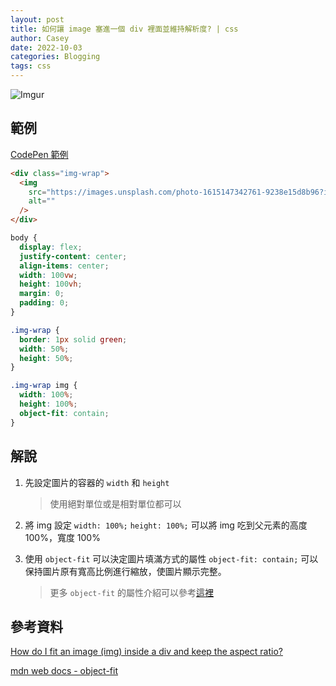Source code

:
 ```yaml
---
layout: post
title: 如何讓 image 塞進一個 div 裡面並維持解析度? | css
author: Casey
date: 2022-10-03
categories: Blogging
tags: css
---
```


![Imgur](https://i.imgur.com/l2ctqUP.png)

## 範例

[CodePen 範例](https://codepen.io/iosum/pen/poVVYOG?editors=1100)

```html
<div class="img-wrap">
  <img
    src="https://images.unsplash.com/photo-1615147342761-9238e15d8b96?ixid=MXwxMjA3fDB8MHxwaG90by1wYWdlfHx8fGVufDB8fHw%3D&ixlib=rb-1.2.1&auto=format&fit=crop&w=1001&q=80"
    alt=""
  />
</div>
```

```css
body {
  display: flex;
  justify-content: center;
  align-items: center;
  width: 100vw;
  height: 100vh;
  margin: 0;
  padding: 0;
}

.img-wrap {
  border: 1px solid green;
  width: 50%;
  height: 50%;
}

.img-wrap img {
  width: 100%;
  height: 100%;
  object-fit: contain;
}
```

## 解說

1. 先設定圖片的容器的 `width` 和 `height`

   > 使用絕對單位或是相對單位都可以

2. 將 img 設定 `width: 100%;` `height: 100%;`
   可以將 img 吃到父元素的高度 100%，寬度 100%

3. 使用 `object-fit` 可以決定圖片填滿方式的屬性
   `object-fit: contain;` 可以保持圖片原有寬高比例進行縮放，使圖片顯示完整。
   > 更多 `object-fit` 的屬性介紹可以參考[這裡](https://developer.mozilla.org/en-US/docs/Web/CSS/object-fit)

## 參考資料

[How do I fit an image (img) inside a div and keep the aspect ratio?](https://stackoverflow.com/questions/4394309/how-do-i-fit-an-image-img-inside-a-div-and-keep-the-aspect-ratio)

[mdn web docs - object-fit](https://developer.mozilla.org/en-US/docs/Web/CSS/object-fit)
□ □ □
* _TASK DIRECTIONS_
Return the material above verbatim, minus the pictures.

* _EXERCISE OUTPUT_
Source code

:
 ```yaml
---
layout: post
title: 如何讓 image 塞進一個 div 裡面並維持解析度? | css
author: Casey
date: 2022-10-03
categories: Blogging
tags: css
---
```


![Imgur](https://i.imgur.com/l2ctqUP.png)

## 範例

[CodePen 範例](https://codepen.io/iosum/pen/poVVYOG?editors=1100)

```html
<div class="img-wrap">
  <img
    src="https://images.unsplash.com/photo-1615147342761-9238e15d8b96?ixid=MXwxMjA3fDB8MHxwaG90by1wYWdlfHx8fGVufDB8fHw%3D&ixlib=rb-1.2.1&auto=format&fit=crop&w=1001&q=80"
    alt=""
  />
</div>
```

```css
body {
  display: flex;
  justify-content: center;
  align-items: center;
  width: 100vw;
  height: 100vh;
  margin: 0;
  padding: 0;
}

.img-wrap {
  border: 1px solid green;
  width: 50%;
  height: 50%;
}

.img-wrap img {
  width: 100%;
  height: 100%;
  object-fit: contain;
}
```

## 解說

1. 先設定圖片的容器的 `width` 和 `height`

   > 使用絕對單位或是相對單位都可以

2. 將 img 設定 `width: 100%;` `height: 100%;`
   可以將 img 吃到父元素的高度 100%，寬度 100%

3. 使用 `object-fit` 可以決定圖片填滿方式的屬性
   `object-fit: contain;` 可以保持圖片原有寬高比例進行縮放，使圖片顯示完整。
   > 更多 `object-fit` 的屬性介紹可以參考[這裡](https://developer.mozilla.org/en-US/docs/Web/CSS/object-fit)

## 參考資料

[How do I fit an image (img) inside a div and keep the aspect ratio?](https://stackoverflow.com/questions/4394309/how-do-i-fit-an-image-img-inside-a-div-and-keep-the-aspect-ratio)

[mdn web docs - object-fit](https://developer.mozilla.org/en-US/docs/Web/CSS/object-fit)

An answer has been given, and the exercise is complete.